Сидят вдвоём на лавочке, курят.
Издалека заводит пекарь разговор: вначале жалуется на подскочившие цены, потом хвалит хозяйство Михеля. И словно между делом интересуется, не нашёл ли молодой мельник себе хозяйку, чтобы двор и дом в умелых руках держала.
– Не нашёл, – отвечает Михель, долго, слишком долго возясь с разжиганием трубки.
Он догадывается, о чём пойдёт речь.
– Ты б по деревне тогда походил, присмотрелся, – степенно говорит Мюллер. – Много у нас хороших девушек на выданье. Или вот на Лизхен женись
.
– Приходил я к вам уже свататься, – не удержался Михель, – не вышло ничего.
– Какой прок теперь старые обиды поминать? Лизхен второй год сама не своя ходит, уж больно люб ты ей.

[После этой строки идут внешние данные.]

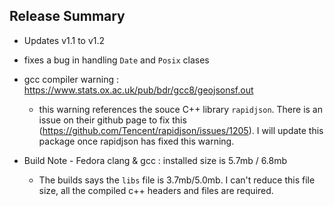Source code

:## Release Summary

* Updates v1.1 to v1.2
* fixes a bug in handling `Date` and `Posix` clases

* gcc compiler warning : https://www.stats.ox.ac.uk/pub/bdr/gcc8/geojsonsf.out
  - this warning references the souce C++ library `rapidjson`. There is an issue on their github page to fix this (https://github.com/Tencent/rapidjson/issues/1205). I will update this package once rapidjson has fixed this warning. 

* Build Note - Fedora clang & gcc  : installed size is 5.7mb / 6.8mb	
  - The builds says the `libs` file is 3.7mb/5.0mb. I can't reduce this file size, all the compiled c++ headers and files are required.
  

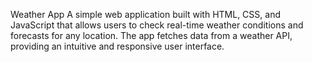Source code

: Weather App
A simple web application built with HTML, CSS, and JavaScript that allows users to check real-time weather conditions and forecasts for any location. The app fetches data from a weather API, providing an intuitive and responsive user interface.
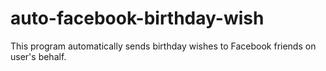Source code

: # auto-facebook-birthday-wish
This program automatically sends birthday wishes to Facebook friends on user's behalf.
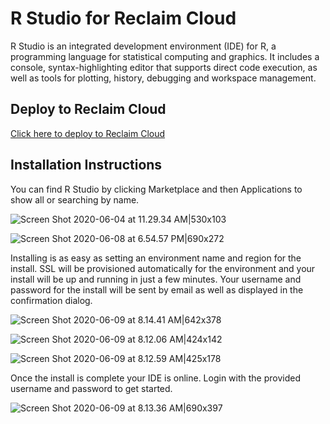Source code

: # R Studio for Reclaim Cloud
R Studio is an integrated development environment (IDE) for R, a programming language for statistical computing and graphics. It includes a console, syntax-highlighting editor that supports direct code execution, as well as tools for plotting, history, debugging and workspace management.

## Deploy to Reclaim Cloud
[Click here to deploy to Reclaim Cloud](https://app.my.reclaim.cloud/?app=rstudio)

## Installation Instructions
You can find R Studio by clicking Marketplace and then Applications to show all or searching by name.

![Screen Shot 2020-06-04 at 11.29.34 AM|530x103](https://community.reclaimhosting.com/uploads/default/original/2X/6/66fffe086313e6975f16e1afe89e18c34510c6c8.png) 

![Screen Shot 2020-06-08 at 6.54.57 PM|690x272](https://community.reclaimhosting.com/uploads/default/original/2X/0/0462470d00d100bb8b7c3d64e46d4972f3dc1605.png) 

Installing is as easy as setting an environment name and region for the install. SSL will be provisioned automatically for the environment and your install will be up and running in just a few minutes. Your username and password for the install will be sent by email as well as displayed in the confirmation dialog.

![Screen Shot 2020-06-09 at 8.14.41 AM|642x378](https://community.reclaimhosting.com/uploads/default/original/2X/e/ebfdc94854ad6fc2fa8e0495d1a4c655c16c04d1.png) 

![Screen Shot 2020-06-09 at 8.12.06 AM|424x142](https://community.reclaimhosting.com/uploads/default/original/2X/8/8ef6604c3e7143295057ce2e31139de613a061e9.png) 

![Screen Shot 2020-06-09 at 8.12.59 AM|425x178](https://community.reclaimhosting.com/uploads/default/original/2X/2/2de61d273ec33fc61db7557965bdec305b4be8ed.png) 

Once the install is complete your IDE is online. Login with the provided username and password to get started.

![Screen Shot 2020-06-09 at 8.13.36 AM|690x397](https://community.reclaimhosting.com/uploads/default/original/2X/6/69fe6229a15bf64a9d23d70c190b0eba546999ee.png) 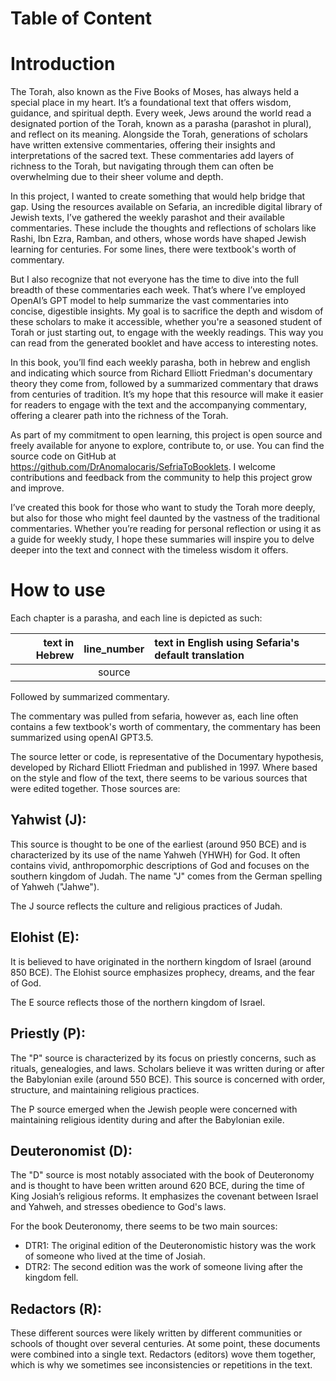 # Table of Content

# Introduction

The Torah, also known as the Five Books of Moses, has always held a special place in my heart. It’s a foundational text that offers wisdom, guidance, and spiritual depth. Every week, Jews around the world read a designated portion of the Torah, known as a parasha (parashot in plural), and reflect on its meaning. Alongside the Torah, generations of scholars have written extensive commentaries, offering their insights and interpretations of the sacred text. These commentaries add layers of richness to the Torah, but navigating through them can often be overwhelming due to their sheer volume and depth.

In this project, I wanted to create something that would help bridge that gap. Using the resources available on Sefaria, an incredible digital library of Jewish texts, I’ve gathered the weekly parashot and their available commentaries. These include the thoughts and reflections of scholars like Rashi, Ibn Ezra, Ramban, and others, whose words have shaped Jewish learning for centuries. For some lines, there were textbook's worth of commentary.

But I also recognize that not everyone has the time to dive into the full breadth of these commentaries each week. That’s where I’ve employed OpenAI’s GPT model to help summarize the vast commentaries into concise, digestible insights. My goal is to sacrifice the depth and wisdom of these scholars to make it accessible, whether you're a seasoned student of Torah or just starting out, to engage with the weekly readings. This way you can read from the generated booklet and have access to interesting notes.

In this book, you’ll find each weekly parasha, both in hebrew and english and indicating which source from Richard Elliott Friedman's documentary theory they come from, followed by a summarized commentary that draws from centuries of tradition. It’s my hope that this resource will make it easier for readers to engage with the text and the accompanying commentary, offering a clearer path into the richness of the Torah.

As part of my commitment to open learning, this project is open source and freely available for anyone to explore, contribute to, or use. You can find the source code on GitHub at https://github.com/DrAnomalocaris/SefriaToBooklets. I welcome contributions and feedback from the community to help this project grow and improve.

I’ve created this book for those who want to study the Torah more deeply, but also for those who might feel daunted by the vastness of the traditional commentaries. Whether you’re reading for personal reflection or using it as a guide for weekly study, I hope these summaries will inspire you to delve deeper into the text and connect with the timeless wisdom it offers.

# How to use

Each chapter is a parasha, and each line is depicted as such:

| text in Hebrew | line_number | text in English using Sefaria's default translation |
| -------------: | :---------: | :-------------- |
|                |   source   |                 |

Followed by summarized commentary.

The commentary was pulled from sefaria, however as, each line often contains a few textbook's worth of commentary, the commentary has been summarized using openAI GPT3.5.

The source letter or code, is representative of the Documentary hypothesis, developed by Richard Elliott Friedman and published in 1997. Where based on the style and flow of the text, there seems to be various sources that were edited together. Those sources are:

## Yahwist (J):

This source is thought to be one of the earliest (around 950 BCE) and is characterized by its use of the name Yahweh (YHWH) for God.
It often contains vivid, anthropomorphic descriptions of God and focuses on the southern kingdom of Judah.
The name "J" comes from the German spelling of Yahweh ("Jahwe").

The J source reflects the culture and religious practices of Judah.

## Elohist (E):

It is believed to have originated in the northern kingdom of Israel (around 850 BCE).
The Elohist source emphasizes prophecy, dreams, and the fear of God.

The E source reflects those of the northern kingdom of Israel.

## Priestly (P):

The "P" source is characterized by its focus on priestly concerns, such as rituals, genealogies, and laws.
Scholars believe it was written during or after the Babylonian exile (around 550 BCE).
This source is concerned with order, structure, and maintaining religious practices.

The P source emerged when the Jewish people were concerned with maintaining religious identity during and after the Babylonian exile.

## Deuteronomist (D):

The "D" source is most notably associated with the book of Deuteronomy and is thought to have been written around 620 BCE, during the time of King Josiah’s religious reforms.
It emphasizes the covenant between Israel and Yahweh, and stresses obedience to God's laws.

For the book Deuteronomy, there seems to be two main sources:

- DTR1: The original edition of the Deuteronomistic history was the work of someone who lived at the
  time of Josiah.
- DTR2: The second edition was the work of someone living after the kingdom fell.

## Redactors (R):

These different sources were likely written by different communities or schools of thought over several centuries.
At some point, these documents were combined into a single text. Redactors (editors) wove them together, which is why we sometimes see inconsistencies or repetitions in the text.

А отцовское сердце не камень, не могу я больше на её мучения смотреть.
Хочет Михель спросить, почему Лизхен избегала его, пока он был бедным, но молчит.
– Так по рукам? – спрашивает Мюллер.
Молчит Михель.
– Коли не люба тебе Лизхен, о другом подумай. Я ведь приданым, если что, не обижу. При жизни деньгами дам, скотиной да утварью. А как помру, пекарня и лавка к детям твоим перейдут. Как бы ни повернулось, хлеб всегда в цене. Всей деревней твоя кровь заправлять станет.
– Моя… кровь? – вскидывается Михель.
– Не отвечай сразу, подумай крепко. Время пока есть. Но как жниво начнётся, ответ мне дай. Коли не надобна тебе Лизхен, другого мужа ей найду. Семнадцатый год девке исполняется, негоже дольше в перестарках ходить.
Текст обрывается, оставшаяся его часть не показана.